To find f(n), we need to find the exponent of the largest power of 2 that divides n. We can do this by finding the number of factors of 2 in the prime factorization of n.

We know that every even number has at least one factor of 2, and every multiple of 4 has at least two factors of 2. Similarly, every multiple of 8 has at least three factors of 2, and so on. So, to find the number of factors of 2 in the prime factorization of n, we can count the number of multiples of 2, 4, 8, 16, 32, 64, 128, 256, 512, 1024, and 2048 that divide n.

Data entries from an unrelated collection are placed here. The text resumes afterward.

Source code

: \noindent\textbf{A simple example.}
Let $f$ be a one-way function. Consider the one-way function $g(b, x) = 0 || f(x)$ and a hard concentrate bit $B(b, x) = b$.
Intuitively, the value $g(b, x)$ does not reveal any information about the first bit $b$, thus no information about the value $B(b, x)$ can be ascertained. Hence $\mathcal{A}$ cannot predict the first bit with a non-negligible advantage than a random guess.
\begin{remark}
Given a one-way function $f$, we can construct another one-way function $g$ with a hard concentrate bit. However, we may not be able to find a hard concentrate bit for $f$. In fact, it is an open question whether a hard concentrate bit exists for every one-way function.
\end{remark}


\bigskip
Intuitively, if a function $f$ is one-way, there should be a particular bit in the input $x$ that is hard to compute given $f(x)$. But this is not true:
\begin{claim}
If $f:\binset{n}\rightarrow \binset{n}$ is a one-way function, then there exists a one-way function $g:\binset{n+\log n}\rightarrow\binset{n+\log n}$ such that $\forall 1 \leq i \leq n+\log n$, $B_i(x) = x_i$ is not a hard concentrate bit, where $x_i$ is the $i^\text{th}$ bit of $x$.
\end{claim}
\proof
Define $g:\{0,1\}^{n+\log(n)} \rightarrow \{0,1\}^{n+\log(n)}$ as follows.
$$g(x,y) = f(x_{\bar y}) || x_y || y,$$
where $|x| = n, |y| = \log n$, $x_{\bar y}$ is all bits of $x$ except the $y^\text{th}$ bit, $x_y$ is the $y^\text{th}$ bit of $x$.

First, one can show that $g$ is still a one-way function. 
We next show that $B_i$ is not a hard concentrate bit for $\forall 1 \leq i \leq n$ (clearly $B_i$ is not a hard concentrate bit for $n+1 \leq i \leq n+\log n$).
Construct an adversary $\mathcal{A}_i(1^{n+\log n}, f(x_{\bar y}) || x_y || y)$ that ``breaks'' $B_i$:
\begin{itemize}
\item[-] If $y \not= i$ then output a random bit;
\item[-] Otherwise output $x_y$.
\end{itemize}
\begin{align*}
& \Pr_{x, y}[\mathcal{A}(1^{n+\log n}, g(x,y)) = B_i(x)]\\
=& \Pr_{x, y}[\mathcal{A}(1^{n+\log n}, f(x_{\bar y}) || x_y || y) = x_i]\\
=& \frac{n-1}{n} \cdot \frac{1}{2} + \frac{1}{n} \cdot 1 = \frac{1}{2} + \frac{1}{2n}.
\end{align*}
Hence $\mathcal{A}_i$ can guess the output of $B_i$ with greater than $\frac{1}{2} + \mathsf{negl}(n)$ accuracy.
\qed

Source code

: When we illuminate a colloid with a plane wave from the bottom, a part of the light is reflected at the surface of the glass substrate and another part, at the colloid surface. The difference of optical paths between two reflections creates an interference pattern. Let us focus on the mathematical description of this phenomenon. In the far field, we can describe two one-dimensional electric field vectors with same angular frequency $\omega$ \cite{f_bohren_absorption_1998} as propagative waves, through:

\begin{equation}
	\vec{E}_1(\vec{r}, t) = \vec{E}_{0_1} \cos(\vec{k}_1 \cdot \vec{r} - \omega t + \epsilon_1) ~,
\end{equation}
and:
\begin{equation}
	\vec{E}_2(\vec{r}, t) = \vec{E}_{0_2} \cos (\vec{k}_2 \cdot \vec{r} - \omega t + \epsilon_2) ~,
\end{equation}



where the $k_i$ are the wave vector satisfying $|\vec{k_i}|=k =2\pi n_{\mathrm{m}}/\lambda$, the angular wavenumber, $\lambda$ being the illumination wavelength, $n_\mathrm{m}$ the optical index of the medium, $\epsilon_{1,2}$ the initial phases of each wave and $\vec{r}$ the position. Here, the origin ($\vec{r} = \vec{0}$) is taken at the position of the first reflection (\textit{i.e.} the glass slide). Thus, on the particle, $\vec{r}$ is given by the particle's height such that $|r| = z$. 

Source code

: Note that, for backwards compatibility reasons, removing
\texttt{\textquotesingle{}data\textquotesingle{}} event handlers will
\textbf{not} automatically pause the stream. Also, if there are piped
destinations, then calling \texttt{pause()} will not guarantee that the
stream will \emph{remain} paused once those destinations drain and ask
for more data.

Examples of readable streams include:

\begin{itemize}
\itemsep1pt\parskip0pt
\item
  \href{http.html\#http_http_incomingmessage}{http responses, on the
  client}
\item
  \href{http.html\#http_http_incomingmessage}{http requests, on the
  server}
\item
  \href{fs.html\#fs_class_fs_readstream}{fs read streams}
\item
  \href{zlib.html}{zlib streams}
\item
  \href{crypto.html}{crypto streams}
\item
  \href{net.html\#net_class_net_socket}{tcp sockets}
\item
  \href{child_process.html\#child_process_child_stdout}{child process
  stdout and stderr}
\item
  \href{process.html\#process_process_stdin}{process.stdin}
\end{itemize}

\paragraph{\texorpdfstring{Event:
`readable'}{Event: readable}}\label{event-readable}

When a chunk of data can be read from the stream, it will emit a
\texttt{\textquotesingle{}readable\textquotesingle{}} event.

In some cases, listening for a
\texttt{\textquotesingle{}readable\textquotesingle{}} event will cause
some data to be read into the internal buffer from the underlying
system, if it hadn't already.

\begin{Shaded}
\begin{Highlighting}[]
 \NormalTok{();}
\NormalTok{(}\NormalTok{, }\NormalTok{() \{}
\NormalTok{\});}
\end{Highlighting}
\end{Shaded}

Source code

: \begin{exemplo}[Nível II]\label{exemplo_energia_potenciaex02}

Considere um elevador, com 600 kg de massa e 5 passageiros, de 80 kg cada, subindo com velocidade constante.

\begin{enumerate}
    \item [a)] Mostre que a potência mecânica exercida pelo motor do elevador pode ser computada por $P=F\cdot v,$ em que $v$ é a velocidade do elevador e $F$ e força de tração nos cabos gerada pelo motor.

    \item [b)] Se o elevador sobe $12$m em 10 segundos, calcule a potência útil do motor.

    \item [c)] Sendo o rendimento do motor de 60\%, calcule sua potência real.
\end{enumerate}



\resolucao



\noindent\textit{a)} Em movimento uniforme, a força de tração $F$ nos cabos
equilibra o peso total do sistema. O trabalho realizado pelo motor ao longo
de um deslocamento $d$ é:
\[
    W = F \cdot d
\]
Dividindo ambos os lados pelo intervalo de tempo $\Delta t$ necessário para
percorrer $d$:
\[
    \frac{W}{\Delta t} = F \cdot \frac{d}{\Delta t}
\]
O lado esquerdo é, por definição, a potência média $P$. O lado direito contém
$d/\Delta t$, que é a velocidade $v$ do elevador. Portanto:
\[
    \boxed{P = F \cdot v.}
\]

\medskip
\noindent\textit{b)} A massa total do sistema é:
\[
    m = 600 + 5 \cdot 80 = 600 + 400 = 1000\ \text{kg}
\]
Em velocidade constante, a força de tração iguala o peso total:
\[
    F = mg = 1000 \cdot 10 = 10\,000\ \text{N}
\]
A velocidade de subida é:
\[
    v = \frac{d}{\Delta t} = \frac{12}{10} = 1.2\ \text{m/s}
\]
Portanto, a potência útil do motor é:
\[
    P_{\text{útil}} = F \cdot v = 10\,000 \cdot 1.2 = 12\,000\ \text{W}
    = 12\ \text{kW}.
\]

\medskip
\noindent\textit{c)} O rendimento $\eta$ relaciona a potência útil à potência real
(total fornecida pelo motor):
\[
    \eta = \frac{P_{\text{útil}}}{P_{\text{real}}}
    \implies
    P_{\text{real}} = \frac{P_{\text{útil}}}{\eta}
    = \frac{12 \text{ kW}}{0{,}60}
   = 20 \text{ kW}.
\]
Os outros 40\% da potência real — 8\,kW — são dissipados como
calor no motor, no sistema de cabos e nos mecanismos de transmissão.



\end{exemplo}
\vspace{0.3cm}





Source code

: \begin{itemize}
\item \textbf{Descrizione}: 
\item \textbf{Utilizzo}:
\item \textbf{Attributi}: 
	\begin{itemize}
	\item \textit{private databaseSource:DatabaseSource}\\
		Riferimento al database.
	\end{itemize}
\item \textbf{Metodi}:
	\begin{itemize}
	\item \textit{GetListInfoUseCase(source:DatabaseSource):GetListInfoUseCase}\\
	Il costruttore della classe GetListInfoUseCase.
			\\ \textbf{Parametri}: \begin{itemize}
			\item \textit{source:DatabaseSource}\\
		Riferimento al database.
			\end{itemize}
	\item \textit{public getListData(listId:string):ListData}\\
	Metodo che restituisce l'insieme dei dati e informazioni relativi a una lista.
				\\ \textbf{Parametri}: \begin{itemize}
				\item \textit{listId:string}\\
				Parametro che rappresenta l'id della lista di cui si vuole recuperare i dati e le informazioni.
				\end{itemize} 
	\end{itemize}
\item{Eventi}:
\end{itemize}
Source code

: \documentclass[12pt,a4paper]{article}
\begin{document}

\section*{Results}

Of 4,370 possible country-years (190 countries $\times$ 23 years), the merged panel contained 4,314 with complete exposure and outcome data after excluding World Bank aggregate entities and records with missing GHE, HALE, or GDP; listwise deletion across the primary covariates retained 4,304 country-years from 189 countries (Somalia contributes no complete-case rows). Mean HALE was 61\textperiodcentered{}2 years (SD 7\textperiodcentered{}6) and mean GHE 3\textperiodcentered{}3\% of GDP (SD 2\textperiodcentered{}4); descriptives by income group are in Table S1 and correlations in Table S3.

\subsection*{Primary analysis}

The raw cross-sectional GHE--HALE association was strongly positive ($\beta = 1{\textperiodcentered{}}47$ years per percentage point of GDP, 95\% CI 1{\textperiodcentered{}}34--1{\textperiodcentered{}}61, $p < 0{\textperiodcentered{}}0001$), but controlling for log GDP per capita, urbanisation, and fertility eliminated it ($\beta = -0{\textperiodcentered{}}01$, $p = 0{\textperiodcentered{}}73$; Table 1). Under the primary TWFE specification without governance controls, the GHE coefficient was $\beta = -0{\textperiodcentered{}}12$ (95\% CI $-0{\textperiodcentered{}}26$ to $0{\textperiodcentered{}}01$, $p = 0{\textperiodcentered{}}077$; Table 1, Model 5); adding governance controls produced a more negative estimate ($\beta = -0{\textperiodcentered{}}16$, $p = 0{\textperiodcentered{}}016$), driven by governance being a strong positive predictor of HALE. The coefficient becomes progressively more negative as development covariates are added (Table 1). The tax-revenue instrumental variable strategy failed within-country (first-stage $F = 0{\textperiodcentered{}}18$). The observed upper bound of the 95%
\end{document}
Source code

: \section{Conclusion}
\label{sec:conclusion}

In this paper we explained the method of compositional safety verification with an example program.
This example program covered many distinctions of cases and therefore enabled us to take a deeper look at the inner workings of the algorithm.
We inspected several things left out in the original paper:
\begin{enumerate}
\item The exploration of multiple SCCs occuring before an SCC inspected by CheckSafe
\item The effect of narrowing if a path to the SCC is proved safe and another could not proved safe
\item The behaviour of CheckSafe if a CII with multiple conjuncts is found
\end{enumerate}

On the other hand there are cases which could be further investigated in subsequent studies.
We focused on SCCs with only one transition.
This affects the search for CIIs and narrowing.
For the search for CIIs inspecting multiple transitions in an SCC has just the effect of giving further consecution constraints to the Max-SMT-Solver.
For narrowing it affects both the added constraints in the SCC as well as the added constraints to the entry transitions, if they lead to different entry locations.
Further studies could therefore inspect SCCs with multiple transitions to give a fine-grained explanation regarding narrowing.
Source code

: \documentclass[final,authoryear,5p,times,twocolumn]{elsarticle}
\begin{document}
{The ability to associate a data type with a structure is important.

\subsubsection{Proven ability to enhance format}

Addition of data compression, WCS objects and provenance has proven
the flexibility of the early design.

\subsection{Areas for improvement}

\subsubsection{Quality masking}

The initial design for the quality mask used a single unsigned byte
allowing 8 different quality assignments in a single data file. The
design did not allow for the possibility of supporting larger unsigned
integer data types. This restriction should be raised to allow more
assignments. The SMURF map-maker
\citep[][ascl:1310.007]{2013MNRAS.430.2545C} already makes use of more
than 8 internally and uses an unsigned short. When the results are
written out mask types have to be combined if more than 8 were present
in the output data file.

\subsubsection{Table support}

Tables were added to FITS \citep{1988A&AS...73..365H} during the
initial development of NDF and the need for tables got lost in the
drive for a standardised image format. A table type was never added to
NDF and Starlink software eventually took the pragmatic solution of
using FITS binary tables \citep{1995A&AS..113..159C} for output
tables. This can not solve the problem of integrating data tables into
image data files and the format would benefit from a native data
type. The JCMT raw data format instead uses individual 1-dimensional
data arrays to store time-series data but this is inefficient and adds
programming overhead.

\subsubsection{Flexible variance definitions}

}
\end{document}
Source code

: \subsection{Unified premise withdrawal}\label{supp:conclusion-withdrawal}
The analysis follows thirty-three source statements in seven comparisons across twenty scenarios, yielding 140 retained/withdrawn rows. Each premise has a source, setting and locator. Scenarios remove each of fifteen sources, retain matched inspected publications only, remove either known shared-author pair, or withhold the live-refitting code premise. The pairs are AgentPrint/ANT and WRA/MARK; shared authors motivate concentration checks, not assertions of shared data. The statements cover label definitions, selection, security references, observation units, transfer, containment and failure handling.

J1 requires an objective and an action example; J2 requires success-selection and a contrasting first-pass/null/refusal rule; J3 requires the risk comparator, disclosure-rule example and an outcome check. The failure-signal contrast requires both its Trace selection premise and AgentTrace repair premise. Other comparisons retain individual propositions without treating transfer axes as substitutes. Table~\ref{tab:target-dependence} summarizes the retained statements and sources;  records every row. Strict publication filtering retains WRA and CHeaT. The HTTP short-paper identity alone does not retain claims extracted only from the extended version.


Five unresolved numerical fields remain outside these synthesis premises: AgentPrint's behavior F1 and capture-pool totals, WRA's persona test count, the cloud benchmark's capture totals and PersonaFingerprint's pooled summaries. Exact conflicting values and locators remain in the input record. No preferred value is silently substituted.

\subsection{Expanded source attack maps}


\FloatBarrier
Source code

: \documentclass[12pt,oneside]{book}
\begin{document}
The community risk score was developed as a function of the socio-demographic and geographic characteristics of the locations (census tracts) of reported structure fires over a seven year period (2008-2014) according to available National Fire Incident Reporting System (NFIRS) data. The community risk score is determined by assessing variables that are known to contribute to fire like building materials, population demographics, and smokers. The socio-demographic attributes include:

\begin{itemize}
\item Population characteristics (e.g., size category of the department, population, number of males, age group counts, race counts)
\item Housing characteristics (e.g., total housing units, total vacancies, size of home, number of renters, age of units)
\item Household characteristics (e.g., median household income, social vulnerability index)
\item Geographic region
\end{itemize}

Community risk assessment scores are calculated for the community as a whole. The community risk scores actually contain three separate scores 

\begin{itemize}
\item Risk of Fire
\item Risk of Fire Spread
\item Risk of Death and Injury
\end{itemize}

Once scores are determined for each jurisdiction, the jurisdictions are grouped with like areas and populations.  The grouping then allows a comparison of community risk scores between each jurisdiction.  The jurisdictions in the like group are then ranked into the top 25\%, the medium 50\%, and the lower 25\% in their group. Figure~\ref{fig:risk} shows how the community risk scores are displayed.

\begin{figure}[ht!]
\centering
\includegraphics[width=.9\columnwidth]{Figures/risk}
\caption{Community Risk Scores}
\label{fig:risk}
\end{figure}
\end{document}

Let's consider each of these powers of 2 in turn:

• Multiples of 2: There are 1011 multiples of 2 between 1 and 2022, and each of them contributes one factor of 2 to the prime factorization of n.
• Multiples of 4: There are 505 multiples of 4 between 1 and 2022, and each of them contributes an additional factor of 2 to the prime factorization of n.
• Multiples of 8: There are 252 multiples of 8 between 1 and 2022, and each of them contributes another factor of 2 to the prime factorization of n.
• Multiples of 16: There are 126 multiples of 16 between 1 and 2022, and each of them contributes yet another factor of 2 to the prime factorization of n.
• Multiples of 32: There are 63 multiples of 32 between 1 and 2022, and each of them contributes still another factor of 2 to the prime factorization of n.
• Multiples of 64: There are 31 multiples of 64 between 1 and 2022, and each of them contributes another factor of 2 to the prime factorization of n.
• Multiples of 128: There are 15 multiples of 128 between 1 and 2022, and each of them contributes yet another factor of 2 to the prime factorization of n.
• Multiples of 256: There are 7 multiples of 256 between 1 and 2022, and each of them contributes another factor of 2 to the prime factorization of n.
• Multiples of 512: There are 3 multiples of 512 between 1 and 2022, and each of them contributes another factor of 2 to the prime factorization of n.
• Multiples of 1024: There is 1 multiple of 1024 between 1 and 2022, and it contributes yet another factor of 2 to the prime factorization of n.
• Multiples of 2048: There are no multiples of 2048 between 1 and 2022, so they do not contribute any additional factors of 2 to the prime factorization of n.

Adding up all these factors, we get:

f(n) = 1011 + 505 + 252 + 126 + 63 + 31 + 15 + 7 + 3 + 1
= 2014

Therefore, the value of f(n) for N=1x2x3x…x2022x2023 is 2014.